This is all a learning experience, a work in progress, so I’ll just post what I find here if it’s useful info for others.
I found myself removing the components and writing the logic in the GameState. I’m fine with it :slightly_smiling_face: . My initial idea of running the construction script on the GameState / GameState manager components to pull data from the level was flawed. I realized that if you delete / place an actor in a level manually it will not re run the construction script of the GameState. Nothing like that seems to exist in Blueprint which makes it a less powerful tool than I wanted.

That is a bit confusing, GameModeBase does have BeginPlay in blueprint that works just fine.

ConstructionScript is not the c++ constructor :slight_smile: .

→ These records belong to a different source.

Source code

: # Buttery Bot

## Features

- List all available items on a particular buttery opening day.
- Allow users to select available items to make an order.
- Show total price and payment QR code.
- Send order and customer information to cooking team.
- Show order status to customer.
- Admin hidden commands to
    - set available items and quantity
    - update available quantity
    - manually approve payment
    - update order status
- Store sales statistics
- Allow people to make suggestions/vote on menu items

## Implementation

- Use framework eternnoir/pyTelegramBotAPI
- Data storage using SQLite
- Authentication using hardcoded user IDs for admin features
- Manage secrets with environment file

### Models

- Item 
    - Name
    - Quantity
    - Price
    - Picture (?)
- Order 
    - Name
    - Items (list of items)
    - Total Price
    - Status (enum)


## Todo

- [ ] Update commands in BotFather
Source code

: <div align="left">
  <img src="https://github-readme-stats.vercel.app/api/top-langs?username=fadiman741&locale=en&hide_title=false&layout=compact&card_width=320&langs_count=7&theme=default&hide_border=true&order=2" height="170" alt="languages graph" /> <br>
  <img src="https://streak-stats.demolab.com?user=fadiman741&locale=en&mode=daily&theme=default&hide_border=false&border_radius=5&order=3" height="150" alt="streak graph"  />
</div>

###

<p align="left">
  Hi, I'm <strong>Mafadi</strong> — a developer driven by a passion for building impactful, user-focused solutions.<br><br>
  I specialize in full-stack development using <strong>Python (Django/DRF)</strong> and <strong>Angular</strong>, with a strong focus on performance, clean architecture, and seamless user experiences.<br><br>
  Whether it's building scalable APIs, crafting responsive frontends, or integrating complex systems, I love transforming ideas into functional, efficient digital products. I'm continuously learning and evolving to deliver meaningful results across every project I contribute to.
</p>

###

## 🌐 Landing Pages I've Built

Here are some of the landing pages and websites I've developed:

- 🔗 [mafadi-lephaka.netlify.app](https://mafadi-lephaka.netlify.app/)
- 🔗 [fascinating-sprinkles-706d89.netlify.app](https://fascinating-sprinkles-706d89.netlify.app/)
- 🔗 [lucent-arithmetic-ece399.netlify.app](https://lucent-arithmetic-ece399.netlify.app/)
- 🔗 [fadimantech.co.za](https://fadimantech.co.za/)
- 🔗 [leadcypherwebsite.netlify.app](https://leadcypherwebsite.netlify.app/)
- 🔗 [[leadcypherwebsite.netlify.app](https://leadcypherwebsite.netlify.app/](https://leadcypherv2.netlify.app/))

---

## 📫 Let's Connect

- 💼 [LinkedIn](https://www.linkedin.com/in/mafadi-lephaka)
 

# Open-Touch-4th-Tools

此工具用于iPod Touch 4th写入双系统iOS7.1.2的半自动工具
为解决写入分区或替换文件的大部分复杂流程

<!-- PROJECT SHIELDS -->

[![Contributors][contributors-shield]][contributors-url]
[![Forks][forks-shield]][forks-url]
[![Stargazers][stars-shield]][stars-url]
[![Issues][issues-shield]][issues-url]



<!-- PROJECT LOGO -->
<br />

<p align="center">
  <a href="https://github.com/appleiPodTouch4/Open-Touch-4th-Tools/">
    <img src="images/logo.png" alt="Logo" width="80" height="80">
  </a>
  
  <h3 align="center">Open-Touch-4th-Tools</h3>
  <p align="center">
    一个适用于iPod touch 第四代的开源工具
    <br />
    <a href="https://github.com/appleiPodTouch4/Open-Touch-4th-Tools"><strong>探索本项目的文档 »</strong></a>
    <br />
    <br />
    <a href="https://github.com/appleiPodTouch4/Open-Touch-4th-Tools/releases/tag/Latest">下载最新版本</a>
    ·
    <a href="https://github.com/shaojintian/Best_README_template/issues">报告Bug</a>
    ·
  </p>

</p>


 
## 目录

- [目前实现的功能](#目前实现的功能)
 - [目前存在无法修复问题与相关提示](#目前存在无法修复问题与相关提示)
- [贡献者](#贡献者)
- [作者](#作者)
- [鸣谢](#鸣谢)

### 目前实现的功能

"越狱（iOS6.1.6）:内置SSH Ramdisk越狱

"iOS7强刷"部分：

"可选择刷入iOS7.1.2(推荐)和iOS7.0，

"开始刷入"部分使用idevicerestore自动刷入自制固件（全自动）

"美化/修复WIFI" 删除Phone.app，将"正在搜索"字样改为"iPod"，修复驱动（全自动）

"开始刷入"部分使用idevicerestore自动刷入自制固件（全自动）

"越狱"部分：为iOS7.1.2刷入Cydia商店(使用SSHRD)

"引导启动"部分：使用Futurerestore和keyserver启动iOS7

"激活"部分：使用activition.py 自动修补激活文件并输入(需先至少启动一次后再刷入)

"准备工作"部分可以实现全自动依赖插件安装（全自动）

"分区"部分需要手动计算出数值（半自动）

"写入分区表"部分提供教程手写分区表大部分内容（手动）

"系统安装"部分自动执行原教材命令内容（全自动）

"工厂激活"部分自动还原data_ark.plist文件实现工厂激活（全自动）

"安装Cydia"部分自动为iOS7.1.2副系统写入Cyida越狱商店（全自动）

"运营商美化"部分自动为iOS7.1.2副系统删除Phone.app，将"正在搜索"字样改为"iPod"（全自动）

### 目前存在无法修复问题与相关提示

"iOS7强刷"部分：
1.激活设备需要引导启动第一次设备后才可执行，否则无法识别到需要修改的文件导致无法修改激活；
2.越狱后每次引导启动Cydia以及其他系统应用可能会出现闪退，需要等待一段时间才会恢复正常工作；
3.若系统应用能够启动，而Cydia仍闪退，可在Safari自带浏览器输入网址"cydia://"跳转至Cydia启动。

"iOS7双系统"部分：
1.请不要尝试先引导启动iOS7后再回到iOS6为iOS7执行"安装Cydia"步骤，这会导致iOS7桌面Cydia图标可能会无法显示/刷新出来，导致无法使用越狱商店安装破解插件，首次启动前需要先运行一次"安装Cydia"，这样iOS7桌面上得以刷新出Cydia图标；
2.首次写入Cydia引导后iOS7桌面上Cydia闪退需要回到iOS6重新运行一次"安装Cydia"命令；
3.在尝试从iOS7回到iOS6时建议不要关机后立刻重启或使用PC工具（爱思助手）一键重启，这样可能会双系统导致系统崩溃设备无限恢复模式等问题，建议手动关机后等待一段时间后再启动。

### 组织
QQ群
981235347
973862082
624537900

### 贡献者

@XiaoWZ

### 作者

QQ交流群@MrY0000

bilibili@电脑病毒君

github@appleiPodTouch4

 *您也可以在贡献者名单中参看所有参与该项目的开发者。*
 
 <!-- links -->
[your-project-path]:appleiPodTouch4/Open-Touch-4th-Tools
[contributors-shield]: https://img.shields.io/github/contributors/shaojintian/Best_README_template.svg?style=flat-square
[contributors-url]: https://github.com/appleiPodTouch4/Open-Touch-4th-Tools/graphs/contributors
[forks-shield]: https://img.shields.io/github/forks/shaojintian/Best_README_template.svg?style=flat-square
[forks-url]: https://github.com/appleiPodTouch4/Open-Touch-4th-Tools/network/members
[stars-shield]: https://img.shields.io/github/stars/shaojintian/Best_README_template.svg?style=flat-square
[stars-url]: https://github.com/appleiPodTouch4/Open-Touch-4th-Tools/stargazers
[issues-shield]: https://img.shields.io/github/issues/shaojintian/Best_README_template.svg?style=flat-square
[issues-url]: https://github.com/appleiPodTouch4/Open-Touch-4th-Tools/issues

Luckily I don’t have to deal much with manually placed things in the current project, I’m not a fan of configuring all kinds of stuff manually in a level. If I have to depend on BeginPlay for all manually placed actors to register themselves to a manager class then the manager will never know when all registrations are “done”, so it will have to start regardless of any registrations. This could be fragile when you have to make sure that registrations are done before you move from stage A to stage B which depends on them. Optimally the manager would spawn them in the first place, no issue there besides that it will make a designer or two furious :slight_smile: . Worst case is that you need to scan the entire level per manager for those actors on BeginPlay AND have those actors register themselves. That’s what I’m trying to avoid now, all else looks beautiful. Currently it looks like this if I’d implement a soccer game:

  • GameMode holds soccer rules.
  • GameInstance holds stages (match, break time, replay, scoreboard).
  • GameInstance OnBeginPlay scans for manually placed soccer characters, finds it got all its dependencies required to start a match, starts the match.
  • SoccerCharacter registers (unique) itself on BeginPlay at any point to the GameInstance.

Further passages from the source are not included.